Key Concepts and Formulas

• Functional Equations: Equations that define a function through a relationship between its values at different points.
• Differential Equations: Equations involving an unknown function and its derivatives.
• Integration: Finding the integral of a function.
• Initial Conditions: Specific values of the function at a certain point, used to determine the constant of integration in differential equations.

Step-by-Step Solution

Step 1: Determining the Value of $f(0)$

We are given the functional equation $f(xy) = f(x)f(y)$ for all $x, y \in [0, 1]$, and the condition $f(0) \ne 0$. Our goal is to find the value of $f(0)$.

Let $x = 0$ and $y = 0$. Substituting these values into the functional equation yields: $f(0 \cdot 0) = f(0)f(0)$ $f(0) = [f(0)]^2$ Let $k = f(0)$. Then the equation becomes: $k = k^2$ $k^2 - k = 0$ $k(k - 1) = 0$ This gives two possible solutions: $k = 0$ or $k = 1$. Therefore, $f(0) = 0$ or $f(0) = 1$.

Since we are given that $f(0) \ne 0$, we must have $f(0) = 1$.

Step 2: Determining the Explicit Form of $f(x)$

Now that we know $f(0) = 1$, we can use this information to find the general form of $f(x)$.

Let $y = 0$. Substituting this into the functional equation $f(xy) = f(x)f(y)$ gives: $f(x \cdot 0) = f(x)f(0)$ $f(0) = f(x)f(0)$ Since $f(0) = 1$, we have: $1 = f(x) \cdot 1$ $f(x) = 1$ Therefore, $f(x) = 1$ for all $x \in [0, 1]$.

Step 3: Solving the Differential Equation

We are given the differential equation $\frac{dy}{dx} = f(x)$. Substituting $f(x) = 1$ into this equation gives: $\frac{dy}{dx} = 1$

To solve this, we integrate both sides with respect to $x$: $\int dy = \int 1 \, dx$ $y = x + C$ where $C$ is the constant of integration.

Step 4: Applying the Initial Condition

We are given the initial condition $y(0) = 1$. Substituting $x = 0$ and $y = 1$ into the equation $y = x + C$ gives: $1 = 0 + C$ $C = 1$ Therefore, the particular solution is $y(x) = x + 1$.

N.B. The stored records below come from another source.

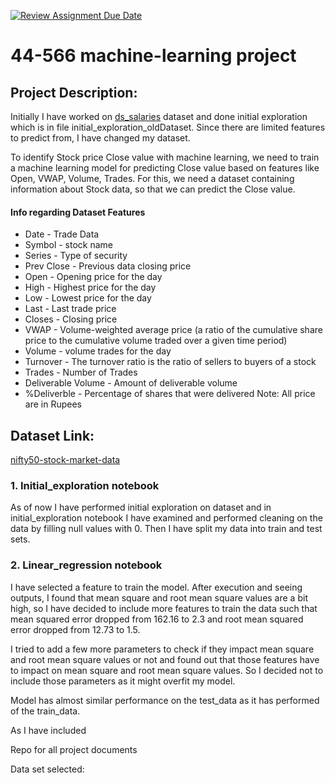 [![Review Assignment Due Date](https://classroom.github.com/assets/deadline-readme-button-24ddc0f5d75046c5622901739e7c5dd533143b0c8e959d652212380cedb1ea36.svg)](https://classroom.github.com/a/7lKBcjfN)
# 44-566 machine-learning project
## Project Description:

Initially I have worked on [ds_salaries](https://www.kaggle.com/datasets/henryshan/2023-data-scientists-salary/data) dataset and done initial exploration which is in file initial_exploration_oldDataset. Since there are limited features to predict from, I have changed my dataset.

To identify Stock price Close value with machine learning, we need to train a machine learning model for predicting Close value based on features like Open, VWAP, Volume, Trades. For this, we need a dataset containing information about Stock data, so that we can predict the Close value.

#### Info regarding Dataset Features

* Date - Trade Data
* Symbol - stock name 
* Series - Type of security 
* Prev Close - Previous data closing price
* Open - Opening price for the day
* High - Highest price for the day
* Low - Lowest price for the day
* Last - Last trade price
* Closes - Closing price
* VWAP - Volume-weighted average price (a ratio of the cumulative share price to the cumulative volume traded over a given time period)
* Volume - volume trades for the day
* Turnover - The turnover ratio is the ratio of sellers to buyers of a stock
* Trades - Number of Trades
* Deliverable Volume - Amount of deliverable volume
* %Deliverble - Percentage of shares that were delivered
Note: All price are in Rupees

## Dataset Link:
[nifty50-stock-market-data](https://www.kaggle.com/datasets/rohanrao/nifty50-stock-market-data?select=ADANIPORTS.csv)

### 1. Initial_exploration notebook

As of now I have performed initial exploration on dataset and in initial_exploration notebook I have examined and performed cleaning on the data by filling null values with 0. Then I have split my data into train and test sets.


### 2. Linear_regression notebook

I have selected a feature to train the model. After execution and seeing outputs, I found that mean square and root mean square values are a bit high, so I have decided to include more features to train the data such that mean squared error dropped from 162.16 to 2.3 and root mean squared error dropped from 12.73 to 1.5. 

I tried to add a few more parameters to check if they impact mean square and root mean square values or not and found out that those features have to impact on mean square and root mean square values. So I decided not to include those parameters as it might overfit my model.

Model has almost similar performance on the test_data as it has performed of the train_data.

As I have included


Repo for all project documents

Data set selected:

Step 5: Evaluating the Required Expression

We need to find the value of $y\left(\frac{1}{4}\right) + y\left(\frac{3}{4}\right)$. We have $y(x) = x + 1$. Therefore: $y\left(\frac{1}{4}\right) = \frac{1}{4} + 1 = \frac{5}{4}$ $y\left(\frac{3}{4}\right) = \frac{3}{4} + 1 = \frac{7}{4}$ So, $y\left(\frac{1}{4}\right) + y\left(\frac{3}{4}\right) = \frac{5}{4} + \frac{7}{4} = \frac{12}{4} = 3$

Common Mistakes & Tips

• Ignoring the condition $f(0) \ne 0$ would lead to an incorrect solution for $f(x)$ and consequently for $y(x)$.
• Forgetting to use the initial condition $y(0) = 1$ would result in a general solution instead of a particular solution.
• Always verify that the derived function satisfies the original functional equation.

Summary

We first determined that $f(0) = 1$ using the given condition $f(0) \ne 0$. Then, we found that $f(x) = 1$ for all $x \in [0, 1]$. Next, we solved the differential equation $\frac{dy}{dx} = 1$ to get $y = x + C$. Using the initial condition $y(0) = 1$, we found $C = 1$, so $y(x) = x + 1$. Finally, we evaluated $y\left(\frac{1}{4}\right) + y\left(\frac{3}{4}\right)$ and found it to be equal to 3.

The final answer is \boxed{3}, which corresponds to option (A).